Above: Water no longer cascades down the concrete wall of the CSX bridge next to Coppin State University. (Mark Reutter)
The Department of Public Works recently plugged a leak that for over a year had spewed millions of gallons of drinking water onto a public sidewalk under a West Baltimore railroad bridge.
Now apparently, as far as the agency is concerned, the leak never happened.
Multiple requests to DPW seeking information about how the city stopped the leak have gone unanswered. Councilman James Torrence has also requested – but not yet received – a response from DPW.
Torrence said his constituents had complained for months about the broken pipe that had drenched the North Avenue underpass with water.
The Brew has been writing about the leak since September 9, alerted to the dangerous conditions by Curtis Brown, a 69-year-old who was knocked to the sidewalk by a board that fell from the bridge near the leak.
Asked back then what DPW would do about the situation, agency spokesman James E. Bentley II said, “This question should be directed to DOT or CSX.”
Today, Mayor Brandon Scott’s office said it had contacted CSX and “has been in communications about on-site conditions.” Additionally, “the city had provided on-site cleanup.”
Unaccounted for Water
DPW internally maintains a record of “unaccounted-for water,” defined as the difference between the water produced at its filtration plants and the water consumed by its 1.8 million users.
Over the last decade, unaccounted for water ranged from 16% to 35% of the total produced.
Most recently, in FY2019, “lost” water amounted to 29.8% of the system’s total production of drinking water (see chart below).
In other words, some 20 billion gallons were lost in the distribution system in 2019. That’s equal to the volume of 30,300 Olympic-sized swimming pools (an Olympic pool containing 660,000 gallons of water, according to Wikipedia).
Compared to these totals, the 5-8 million gallons of fresh water likely released at the CSX bridge over the last year (based on a 10-15 gallons per minute flow rate) is trifling.
Again, DPW maintains no records of such leaks, despite the $85 million it has expended on “smart” water meters and $25 million-plus on an automated water billing system.
Nor does it compute the tens of thousands of dollars worth of billable water that were squandered beneath the North Avenue bridge.
Breakage a Mile Away
How and why city water was running through an AT&T conduit pipe, buried along the CSX line, has yet to be officially explained.
Wachs Water Services is under contract to help DPW locate the cracked mains and tree-root-destroyed secondary pipes that account for much of the system’s “lost” water.
• Dilapidated CSX bridge undercuts progress made by West Baltimore community (9/9/21)
• Follow-up: CSX daylights part of North Avenue bridge, but water leak persists (9/19/21)
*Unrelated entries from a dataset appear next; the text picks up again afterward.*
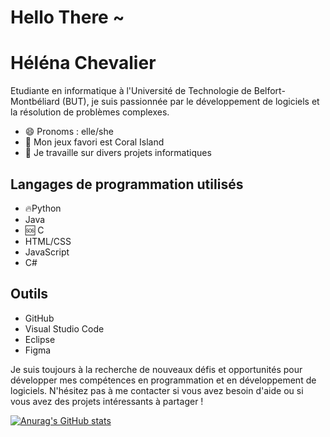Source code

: # Hello There ~
# Héléna Chevalier

Etudiante en informatique à l'Université de Technologie de Belfort-Montbéliard (BUT), je suis passionnée par le développement de logiciels et la résolution de problèmes complexes.

- 😄 Pronoms :  elle/she
- 🌱 Mon jeux favori est Coral Island
- 🔭 Je travaille sur divers projets informatiques

## Langages de programmation utilisés

- 🔥Python
- Java
- 🆘 C
- HTML/CSS
- JavaScript
- C#

## Outils

- GitHub
- Visual Studio Code
- Eclipse
- Figma

Je suis toujours à la recherche de nouveaux défis et opportunités pour développer mes compétences en programmation et en développement de logiciels. N'hésitez pas à me contacter si vous avez besoin d'aide ou si vous avez des projets intéressants à partager !

[![Anurag's GitHub stats](https://github-readme-stats.vercel.app/api?username=Artena8)](https://github.com/anuraghazra/github-readme-stats)
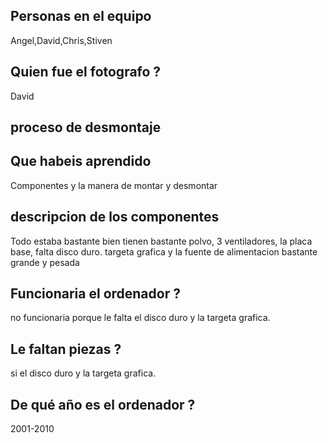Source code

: ## Personas en el equipo

Angel,David,Chris,Stiven



## Quien fue el fotografo ?

David

## proceso de desmontaje

[](https://github.com/DavidMenCam/1er-trimestre/blob/main/IMG_20210929_124718_1.jpg)

## Que habeis aprendido

Componentes y la manera de montar y desmontar

## descripcion de los componentes

Todo estaba bastante bien tienen bastante polvo, 3 ventiladores, la placa base, falta disco duro. targeta grafica y la fuente de alimentacion bastante grande y pesada

## Funcionaria el ordenador ?

no funcionaria porque le falta el disco duro y la targeta grafica.

## Le faltan piezas ?

si el disco duro y la targeta grafica.

## De qué año es el ordenador ?

2001-2010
Sources tell The Brew that after trudging up and down the CSX right of way, Wachs inspectors discovered that the water came from a ruptured pipe that crossed the railroad near Liberty Heights Avenue, most likely originating from the Ashburton filtration plant on Druid Park Drive.
Finding its way into the AT&T pipe, the water raced nearly a mile downhill, pouring out of three cracks in the pipe above North Avenue, spreading across a trash-strewn sidewalk and emptying into nearby storm drains.
Charles Levi, a trustee at Mount Hebron Baptist Church located immediately west of the bridge, said he’s relieved the water has finally stopped.
“I’ve been calling 311 since last October – that’s October 2020 – and they never call back. They say they will, but they never do.”
Levi said he realized there was a problem when the tap water at the church began turning brown a year ago.
“It’s been a constant problem. Gotta flush the men’s urinals a dozen times to get clean water, and I run the tap in the kitchen and [bathroom] spigots for 15-20 minutes to get clean water.”
He said parishioners who live nearby on Braddish, Westwood and North avenues have complained about the same “dirty” water.
So far, he’s seen no improvement in water quality. “Yes, the bridge ain’t leaking anymore. That’s good. But the city can’t get its act together. And that’s bad,” he said yesterday.